Rituals by Mary Anna Evans: A review

This is the eighth book in the Faye Longchamp mystery series. I was interested in reading the series in the first place because of its archeological connection. Faye is an archaeologist. But the series seems to be evolving into an archeological romance/mystery with an emphasis on the romance. While the series in general has been a fairly enjoyable read, I'm not sure I will continue with it after this entry as romance is not really my main reading interest. And there are so many other books on my "to-be-read" list that are demanding my attention.

Rituals finds Faye and her adopted teenage daughter, Amande, in a rural New York town called Rosebower. Faye has been hired to organize her client's amateur museum. The client, Samuel Langley, has artifacts that he believes prove that aliens from outer space long ago landed in New York and that Scandinavians were the original settlers of the Americas.

In evaluating her client's artifacts, Faye discovers documents that relate to the origins of Spiritualism and to the 1848 women's rights convention in nearby Seneca Falls but nothing to support the client's "aliens from outer space" theories. While the documents are of historical significance and interest, they are not what the client had been hoping for.

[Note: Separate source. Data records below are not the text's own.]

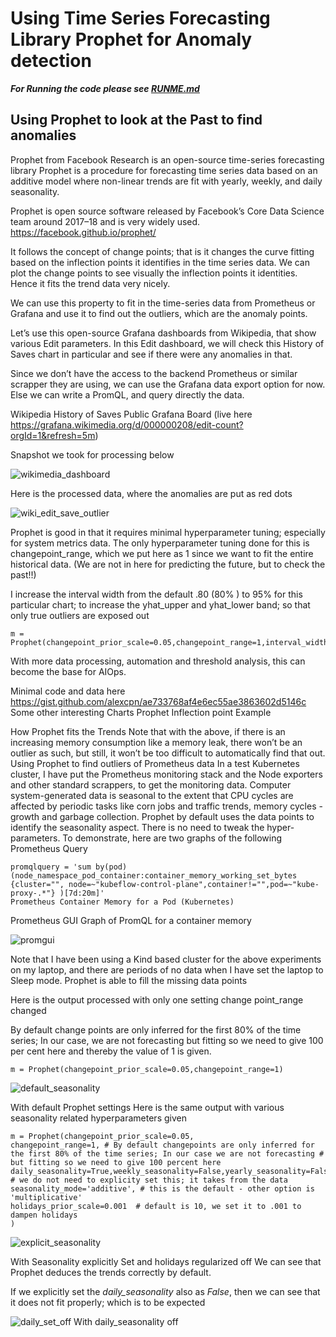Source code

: # Using Time Series Forecasting Library Prophet for Anomaly detection

***For Running the code please see [RUNME.md](RUNME.md)***

## Using Prophet to look at the Past to find anomalies

Prophet from Facebook Research is an open-source time-series forecasting library
Prophet is a procedure for forecasting time series data based on an additive model where non-linear trends are fit with yearly, weekly, and daily seasonality.

Prophet is open source software released by Facebook’s Core Data Science team around 2017–18 and is very widely used. https://facebook.github.io/prophet/

It follows the concept of change points; that is it changes the curve fitting based on the inflection points it identifies in the time series data. We can plot the change points to see visually the inflection points it identities. Hence it fits the trend data very nicely.

We can use this property to fit in the time-series data from Prometheus or Grafana and use it to find out the outliers, which are the anomaly points.

Let’s use this open-source Grafana dashboards from Wikipedia, that show various Edit parameters. In this Edit dashboard, we will check this History of Saves chart in particular and see if there were any anomalies in that.

Since we don’t have the access to the backend Prometheus or similar scrapper they are using, we can use the Grafana data export option for now. Else we can write a PromQL, and query directly the data.

Wikipedia History of Saves Public Grafana Board (live here 
https://grafana.wikimedia.org/d/000000208/edit-count?orgId=1&refresh=5m)

Snapshot we took for processing below

![wikimedia_dashboard]

Here is the processed data, where the anomalies are put as red dots

![wiki_edit_save_outlier]

Prophet is good in that it requires minimal hyperparameter tuning; especially for system metrics data.
The only hyperparameter tuning done for this is changepoint_range, which we put here as 1 since we want to fit the entire historical data. (We are not in here for predicting the future, but to check the past!!)

I increase the interval width from the default .80 (80% ) to 95% for this particular chart; to increase the yhat_upper and yhat_lower band; so that only true outliers are exposed out

```
m = Prophet(changepoint_prior_scale=0.05,changepoint_range=1,interval_width=.95)
```

With more data processing, automation and threshold analysis, this can become the base for AIOps.

Minimal code and data here https://gist.github.com/alexcpn/ae733768af4e6ec55ae3863602d5146c
Some other interesting Charts
Prophet Inflection point Example

How Prophet fits the Trends
Note that with the above, if there is an increasing memory consumption like a memory leak, there won’t be an outlier as such, but still, it won’t be too difficult to automatically find that out.
Using Prophet to find outliers of Prometheus data
In a test Kubernetes cluster, I have put the Prometheus monitoring stack and the Node exporters and other standard scrappers, to get the monitoring data. Computer system-generated data is seasonal to the extent that CPU cycles are affected by periodic tasks like corn jobs and traffic trends, memory cycles -growth and garbage collection.
Prophet by default uses the data points to identify the seasonality aspect. There is no need to tweak the hyper-parameters.
To demonstrate, here are two graphs of the following Prometheus Query

```
promqlquery = 'sum by(pod)(node_namespace_pod_container:container_memory_working_set_bytes {cluster="", node=~"kubeflow-control-plane",container!="",pod=~"kube-proxy-.*"} )[7d:20m]'
Prometheus Container Memory for a Pod (Kubernetes)
```

Prometheus GUI Graph of PromQL for a container memory


![promgui]

Note that I have been using a Kind based cluster for the above experiments on my laptop, and there are periods of no data when I have set the laptop to Sleep mode. Prophet is able to fill the missing data points

Here is the output processed with only one setting change point_range changed

By default change points are only inferred for the first 80% of the time series; In our case, we are not forecasting but fitting so we need to give 100 per cent here and thereby the value of 1 is given.

```
m = Prophet(changepoint_prior_scale=0.05,changepoint_range=1)
```

![default_seasonality]

With default Prophet settings
Here is the same output with various seasonality related hyperparameters given

```
m = Prophet(changepoint_prior_scale=0.05,
changepoint_range=1, # By default changepoints are only inferred for the first 80% of the time series; In our case we are not forecasting # but fitting so we need to give 100 percent here
daily_seasonality=True,weekly_seasonality=False,yearly_seasonality=False, # we do not need to explicity set this; it takes from the data
seasonality_mode='additive', # this is the default - other option is 'multiplicative'
holidays_prior_scale=0.001  # default is 10, we set it to .001 to dampen holidays
)
```
![explicit_seasonality]

With Seasonality explicitly Set and holidays regularized off
We can see that Prophet deduces the trends correctly by default.


If we explicitly set the *daily_seasonality* also as *False*, then we can see that it does not fit properly; which is to be expected

![daily_set_off]
With daily_seasonality off

[wikimedia_dashboard]: https://i.imgur.com/myrkVEn.png
[wiki_edit_save_outlier]: https://i.imgur.com/FGQn7lh.png
[promgui]: https://i.imgur.com/U0RnezS.png
[default_seasonality]: https://i.imgur.com/qZdhAB8.png
[explicit_seasonality]: https://i.imgur.com/eoHlEaC.png
[daily_set_off]: https://i.imgur.com/R4Xyk7g.png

Of course, there are malevolent interests at work here also and Faye and Amande find themselves in some peril. Interestingly, Faye's husband, Joe Mantooth, has been left at home this time to take care of their young son, but he does make an appearance late in the book.

Overall, these books adhere to a pretty rigid formula of storytelling, and while they are of some interest and do have sympathetic main characters, I think it's probably time for me to wave goodbye to Faye, Joe, and Amande and move on to other entries on that aforementioned TBR list.  


  1. Sadly, series don't last forever. I have to admit it's the archaeological element that interests me most about these books. I've never read any of them yet because my library only has e-audio versions of them and I don't like 'reading' books that way.

    1. I'm not a big fan of audio books either. I prefer the printed page or, in my case, the printed Kindle!

  2. I think most series do tend toward a natural lifespan, and it's always kind of sad and frustrating when authors insist on moving on beyond that point. I think, for instance, that Ann Cleeves feels that hers should run only about eight books before she retires them, and that's worked well for her in the last couple of decades.

    1. You make a good point, but as a Cleeves fan, I really wish she would give us more of Vera Stanhope.